Over the break, Abetz emerged to tell the West Australian’s excellent Shane Wright that government spending needed to be slashed. “With more than half the Budget being spent on health and welfare, it is clear that our current fiscal situation is unsustainable,” Abetz told Wright. Like Tony Abbott demanding spending cuts, it was funny stuff from a senior member of one of Australia’s most profligate governments.
But Abetz’s comments have a resonance with similar comments made in the US after the passage of Donald Trump’s tax handout to corporations late last year. Those tax cuts, notably, were unfunded. But after corporations won their tax cut in the US, Trump and the Republicans flagged where they wanted to find offsetting savings. “We’re going to go into welfare reform,” said Trump. House Speaker Paul Ryan and prominent Republicans like Marco Rubio also indicated they now had their sights on slashing welfare and health spending.
This is no surprise. As Democrat Bernie Sanders noted about the GOP, “when you run up the deficit, your next argument will be, ‘Gee, you’ve got a large deficit’.” Indeed, this strategy of using tax cuts to justify cutting social services spending has its own name: Starving the Beast. Republicans deliberately implement unfunded tax cuts, then lament the resulting deficit blowout and call for spending cuts to fix it.
The Business Council of Australia has cut-and-pasted Starving the Beast into its own approach here. The BCA wants the massive corporate tax cut proposed by the Turnbull government — cost, $60+ billion over a decade and counting — to be funded by spending cuts. In particular, health and welfare spending. In March, BCA CEO Jennifer Westacott wrote “[l]ocking in enduring prosperity requires us to overhaul the way we think about government spending and smash the illusion that more money necessarily means better outcomes … There is a political challenge here. It’s hard to communicate that containing growth in spending in health and education doesn’t mean reduced outcomes. However, the conversation must be had.”
Just a month earlier, the BCA demanded that government “formulate a long-term prescription for effectively reshaping health expenditures while ensuring strong health outcomes for the community.” And increased taxation to pay for growing health costs was, apparently, a snake oil/bandaid solution/insert health cliché of choice: “any revenue solution to the rising costs of healthcare, such as a higher GST or a bigger Medicare levy is likely to be absorbed, like aspirin, into the system, simply masking the source of the pain.”
This isn’t a new approach from the BCA; back in Tony Shepherd’s days, he called for cuts to health and education (you’d recall Shepherd made a fool of himself on health spending when he later ran Abbott’s Commission of Audit). In fact, the BCA has a whole section of its website devoted to trying to “redesign health spending programs to deliver greater value, and reduce waste and inefficiency”. And in last year’s budget submission, the BCA repeated its argument that increases in education funding hadn’t worked and it was time to overhaul the funding system (again).
What about defence, which at over $30 billion is about the same size as education in the Commonwealth budget and which will grow rapidly over the next decade as Australia inefficiently and wastefully spends billions more than needed locally building new naval vessels?

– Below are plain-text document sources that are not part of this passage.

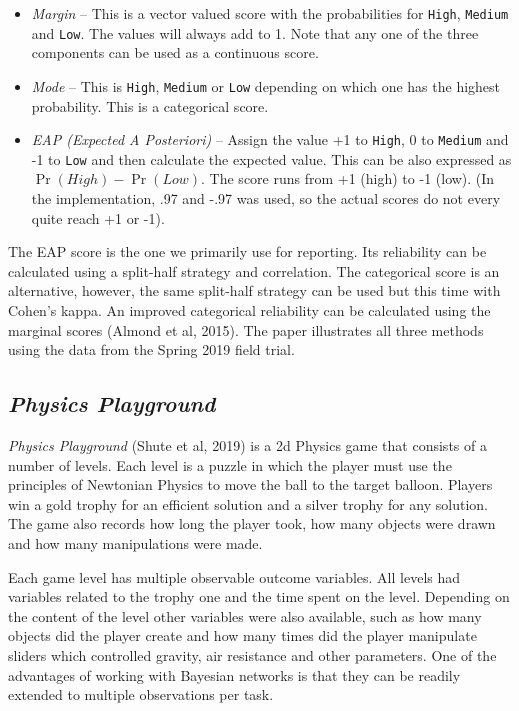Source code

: \documentclass[]{article}
\begin{document}
\begin{itemize}
\item
  \emph{Margin} -- This is a vector valued score with the probabilities
  for \texttt{High}, \texttt{Medium} and \texttt{Low}. The values will
  always add to 1. Note that any one of the three components can be used
  as a continuous score.
\item
  \emph{Mode} -- This is \texttt{High}, \texttt{Medium} or \texttt{Low}
  depending on which one has the highest probability. This is a
  categorical score.
\item
  \emph{EAP (Expected A Posteriori)} -- Assign the value +1 to
  \texttt{High}, 0 to \texttt{Medium} and -1 to \texttt{Low} and then
  calculate the expected value. This can be also expressed as
  \(\Pr(High) -\Pr(Low)\). The score runs from +1 (high) to -1 (low).
  (In the implementation, .97 and -.97 was used, so the actual scores do
  not every quite reach +1 or -1).
\end{itemize}

The EAP score is the one we primarily use for reporting. Its reliability
can be calculated using a split-half strategy and correlation. The
categorical score is an alternative, however, the same split-half
strategy can be used but this time with Cohen's kappa. An improved
categorical reliability can be calculated using the marginal scores
(Almond et al, 2015). The paper illustrates all three methods using the
data from the Spring 2019 field trial.

\subsection{\texorpdfstring{\emph{Physics
Playground}}{Physics Playground}}\label{physics-playground}

\emph{Physics Playground} (Shute et al, 2019) is a 2d Physics game that
consists of a number of levels. Each level is a puzzle in which the
player must use the principles of Newtonian Physics to move the ball to
the target balloon. Players win a gold trophy for an efficient solution
and a silver trophy for any solution. The game also records how long the
player took, how many objects were drawn and how many manipulations were
made.

Each game level has multiple observable outcome variables. All levels
had variables related to the trophy one and the time spent on the level.
Depending on the content of the level other variables were also
available, such as how many objects did the player create and how many
times did the player manipulate sliders which controlled gravity, air
resistance and other parameters. One of the advantages of working with
Bayesian networks is that they can be readily extended to multiple
observations per task.
\end{document}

In the US, Republicans rarely target defence spending for cuts — in fact, they regularly push for defence increases. Well, ditto for the BCA: there’s no “defence” page on the BCA site where the case for curbing defence waste is articulated. Indeed, if you search for “defence” on the BCA site, you’ll find very few references — and virtually none in recent years. Like the Republicans, the BCA seems to regard defence spending as, to use Tony Shepherd’s phrase, “exempt from cuts”.